Material for this exercise >>
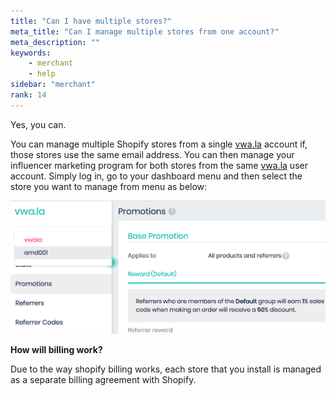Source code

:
 ```yaml
---
title: "Can I have multiple stores?"
meta_title: "Can I manage multiple stores from one account?"
meta_description: ""
keywords:
    - merchant
    - help
sidebar: "merchant"
rank: 14
---
```


Yes, you can.

You can manage multiple Shopify stores from a single [vwa.la](https://vwa.la) account if, those stores use the same email address. You can then manage your influencer marketing program for both stores from the same [vwa.la](https://vwa.la) user account. Simply log in, go to your dashboard menu and then select the store you want to manage from menu as below:

![](/images/merchant/2017-08-29-17-59-58.png)

**How will billing work?**

Due to the way shopify billing works, each store that you install is managed as a separate billing agreement with Shopify.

Task objective >> From the records above, pick out and copy each line holding the word "billing".

Your solution >>
**How will billing work?**
Due to the way shopify billing works, each store that you install is managed as a separate billing agreement with Shopify.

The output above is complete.